The OpenCL backend implements the ACC interface, which is exposed in Fortran and used throughout DBCSR's code base to drive (GPU-)acceleration based on ACC's device enumeration, data movement, and synchronization functionality. By design, DBCSR activates one device per rank (process). For instance, multiple GPUs can be used by the means of multiple ranks per system or at least one rank per device.
Compile-time settings are (implicitly) documented and can be adjusted by editing acc_opencl.h. Runtime settings are made by the means of environment variables. The OpenCL backend provides
acc_getenv.sh to list all occurrences of
getenv categorized into "OpenCL Backend environment variables" and "OpenCL LIBSMM environment variables". Common backend related settings are:
ACC_OPENCL_DEVSPLIT: integer enabling devices to be split into subdevices (non-zero/default: subdevices, zero: aggregated).
ACC_OPENCL_DEVTYPE: character string selecting "cpu", "gpu", "all" (unfiltered), or any other string (neither CPU or GPU).
ACC_OPENCL_DEVICE: non-negative integer number to select a device from the (internally enumerated) list of devices.
ACC_OPENCL_VENDOR: character string matching the vendor of the OpenCL device in a case-insensitive fashion, e.g., "intel".

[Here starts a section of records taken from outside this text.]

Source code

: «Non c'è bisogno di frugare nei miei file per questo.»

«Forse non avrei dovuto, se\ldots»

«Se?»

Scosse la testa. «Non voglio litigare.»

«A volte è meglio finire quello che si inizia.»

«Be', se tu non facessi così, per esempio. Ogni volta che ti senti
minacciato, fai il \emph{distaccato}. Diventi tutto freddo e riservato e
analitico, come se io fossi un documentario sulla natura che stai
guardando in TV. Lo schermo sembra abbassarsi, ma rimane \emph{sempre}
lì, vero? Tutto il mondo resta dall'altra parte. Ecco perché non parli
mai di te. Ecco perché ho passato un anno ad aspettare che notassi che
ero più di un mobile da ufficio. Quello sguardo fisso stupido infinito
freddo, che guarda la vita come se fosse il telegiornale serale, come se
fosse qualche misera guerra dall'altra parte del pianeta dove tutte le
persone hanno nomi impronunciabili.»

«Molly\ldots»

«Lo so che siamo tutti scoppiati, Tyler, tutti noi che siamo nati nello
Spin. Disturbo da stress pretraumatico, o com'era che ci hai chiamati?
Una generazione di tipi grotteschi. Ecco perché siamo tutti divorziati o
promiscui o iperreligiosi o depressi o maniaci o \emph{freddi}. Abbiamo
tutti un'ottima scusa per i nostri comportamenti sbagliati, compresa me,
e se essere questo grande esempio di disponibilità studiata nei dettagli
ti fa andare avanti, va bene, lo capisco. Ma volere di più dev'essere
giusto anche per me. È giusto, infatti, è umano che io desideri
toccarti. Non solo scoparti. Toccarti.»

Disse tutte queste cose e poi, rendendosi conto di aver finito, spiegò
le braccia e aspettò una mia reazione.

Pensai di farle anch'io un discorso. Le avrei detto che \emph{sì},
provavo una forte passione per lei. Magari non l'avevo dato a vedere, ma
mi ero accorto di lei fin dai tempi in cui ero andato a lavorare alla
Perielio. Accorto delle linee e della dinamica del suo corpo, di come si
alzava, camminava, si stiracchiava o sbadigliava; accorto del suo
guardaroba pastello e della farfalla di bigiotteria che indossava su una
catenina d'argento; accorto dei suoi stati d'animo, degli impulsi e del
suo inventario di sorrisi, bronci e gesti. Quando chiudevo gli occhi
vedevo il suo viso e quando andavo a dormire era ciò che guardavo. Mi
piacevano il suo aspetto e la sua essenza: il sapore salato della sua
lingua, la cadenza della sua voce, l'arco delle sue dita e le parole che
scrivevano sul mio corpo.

ACC_OPENCL_VERBOSE: verbosity level (integer) with console output on
ACC_OPENCL_VERBOSE=1: outputs the number of devices found and the name of the selected device.

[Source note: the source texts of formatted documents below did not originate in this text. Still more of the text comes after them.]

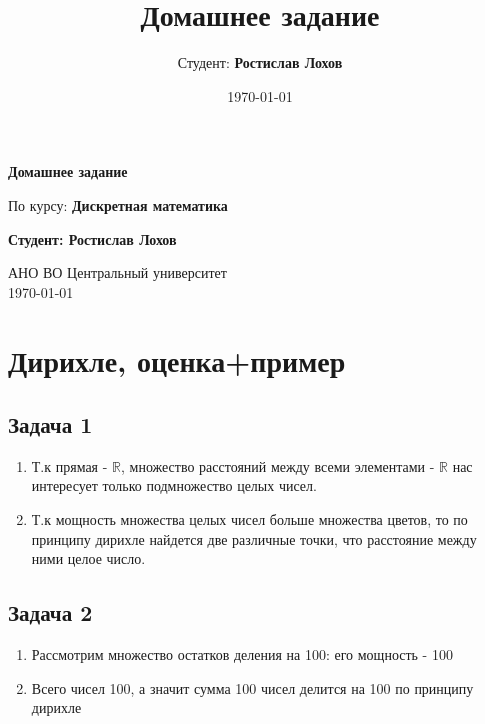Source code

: \documentclass[a4paper,12pt]{article}
\title{Домашнее задание}
\author{Студент: \textbf{Ростислав Лохов}}
\date{\today}
\begin{document}
\begin{titlepage}
    \centering
    \vspace*{1cm}

    \Huge
    \textbf{Домашнее задание}

    \vspace{0.5cm}
    \LARGE
    По курсу: \textbf{Дискретная математика}

    \vspace{1.5cm}

    \textbf{Студент: Ростислав Лохов}

    \vfill

    \Large
    АНО ВО Центральный университет\\
    \vspace{0.3cm}
    \today

\end{titlepage}

\tableofcontents
\newpage

\section{Дирихле, оценка+пример}


\subsection{Задача 1}
\begin{enumerate}
    \item Т.к прямая - $\mathbb{R}$, множество расстояний между всеми элементами - $\mathbb{R}$ нас интересует только подмножество целых чисел.
    \item Т.к мощность множества целых чисел больше множества цветов, то по принципу дирихле найдется две различные точки, что расстояние между ними целое число.
\end{enumerate}

\subsection{Задача 2}
\begin{enumerate}
    \item Рассмотрим множество остатков деления на 100: его мощность - 100
    \item Всего чисел 100, а значит сумма 100 чисел делится на 100 по принципу дирихле
\end{enumerate}
\end{document}
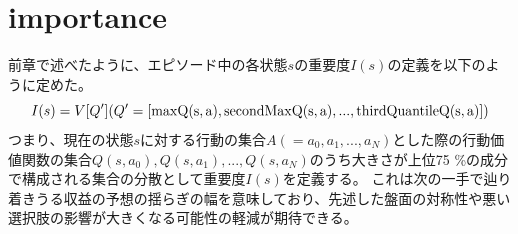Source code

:\section{importance}
前章で述べたように、エピソード中の各状態$s$の重要度$I(s)$の定義を以下のように定めた。
\begin{equation}
	{I(s)=V[Q'] (Q'=[\rm{max}Q(s, a), \rm{secondMax}Q(s, a), ..., \rm{thirdQuantile}Q(s, a)])}
\end{equation}
つまり、現在の状態$s$に対する行動の集合$A(={a_0, a_1, ..., a_N})$とした際の行動価値関数の集合${Q(s, a_0), Q(s, a_1), ..., Q(s, a_N)}$のうち大きさが上位75
\%の成分で構成される集合の分散として重要度$I(s)$を定義する。
これは次の一手で辿り着きうる収益の予想の揺らぎの幅を意味しており、先述した盤面の対称性や悪い選択肢の影響が大きくなる可能性の軽減が期待できる。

ACC_OPENCL_VERBOSE=2: outputs the duration needed to generate a requested kernel.
ACC_OPENCL_VERBOSE=3: outputs device-side performance of kernels (every launch profiled).
ACC_OPENCL_DUMP: dump preprocessed kernel source code (1) or dump compiled OpenCL kernels (2).
ACC_OPENCL_DUMP=1: dump preprocessed kernel source code and use it for JIT compilation. Instantiates the original source code using preprocessor definitions (
-D) and collapses the code accordingly.
ACC_OPENCL_DUMP=2: dump compiled OpenCL kernels (depends on OpenCL implementation), e.g., PTX code on Nvidia.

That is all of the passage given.